=== Begin Enclosure ===
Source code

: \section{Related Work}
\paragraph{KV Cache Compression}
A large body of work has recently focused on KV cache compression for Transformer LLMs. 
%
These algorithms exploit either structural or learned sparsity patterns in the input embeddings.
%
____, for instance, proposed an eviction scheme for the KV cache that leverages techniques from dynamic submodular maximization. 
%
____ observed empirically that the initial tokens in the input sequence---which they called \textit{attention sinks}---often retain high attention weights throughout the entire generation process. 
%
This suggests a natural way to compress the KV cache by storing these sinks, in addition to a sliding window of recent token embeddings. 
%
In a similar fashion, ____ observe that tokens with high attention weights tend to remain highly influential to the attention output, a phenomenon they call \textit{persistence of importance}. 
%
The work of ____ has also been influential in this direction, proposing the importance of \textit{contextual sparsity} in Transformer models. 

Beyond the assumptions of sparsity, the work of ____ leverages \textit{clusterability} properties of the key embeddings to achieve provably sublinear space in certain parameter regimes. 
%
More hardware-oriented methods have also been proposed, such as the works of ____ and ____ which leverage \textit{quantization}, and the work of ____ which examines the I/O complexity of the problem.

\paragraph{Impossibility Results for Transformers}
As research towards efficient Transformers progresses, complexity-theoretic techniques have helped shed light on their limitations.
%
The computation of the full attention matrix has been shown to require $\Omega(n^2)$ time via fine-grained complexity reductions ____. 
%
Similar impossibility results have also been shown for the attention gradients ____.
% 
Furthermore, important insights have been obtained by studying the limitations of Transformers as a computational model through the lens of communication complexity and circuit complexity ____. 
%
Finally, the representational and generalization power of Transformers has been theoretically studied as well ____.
=== End Enclosure ===
=== Begin Enclosure ===
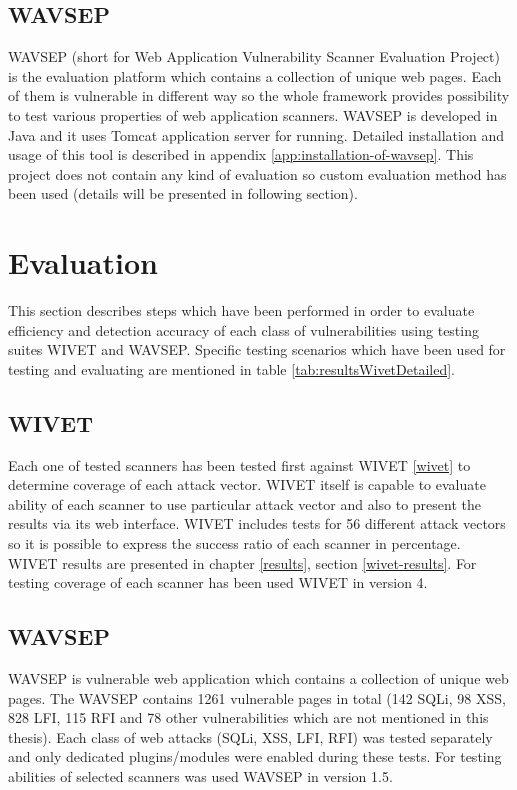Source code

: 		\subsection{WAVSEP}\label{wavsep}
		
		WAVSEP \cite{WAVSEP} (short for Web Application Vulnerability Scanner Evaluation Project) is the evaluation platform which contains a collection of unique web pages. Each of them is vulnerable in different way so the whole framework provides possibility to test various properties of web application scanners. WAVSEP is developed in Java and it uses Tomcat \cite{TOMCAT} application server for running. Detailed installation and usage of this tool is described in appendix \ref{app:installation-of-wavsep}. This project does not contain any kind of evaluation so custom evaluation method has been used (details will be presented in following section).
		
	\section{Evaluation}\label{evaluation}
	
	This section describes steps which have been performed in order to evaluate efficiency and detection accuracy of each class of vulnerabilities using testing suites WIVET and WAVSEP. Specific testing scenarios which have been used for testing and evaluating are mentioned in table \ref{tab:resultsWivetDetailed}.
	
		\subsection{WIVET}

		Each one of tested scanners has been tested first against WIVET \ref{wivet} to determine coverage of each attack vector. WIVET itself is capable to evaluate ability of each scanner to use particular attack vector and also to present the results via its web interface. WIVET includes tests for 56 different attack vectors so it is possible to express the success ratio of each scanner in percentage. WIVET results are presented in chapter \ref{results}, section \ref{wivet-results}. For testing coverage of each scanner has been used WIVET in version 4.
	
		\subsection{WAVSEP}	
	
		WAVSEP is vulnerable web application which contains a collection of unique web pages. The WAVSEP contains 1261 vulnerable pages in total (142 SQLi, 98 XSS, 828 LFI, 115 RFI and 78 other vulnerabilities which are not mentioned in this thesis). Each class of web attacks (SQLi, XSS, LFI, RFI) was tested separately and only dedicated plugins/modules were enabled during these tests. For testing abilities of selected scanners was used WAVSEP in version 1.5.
=== End Enclosure ===
Using the data above, count the lines that include "evaluation" and write the number alone.

» **Answer space**
2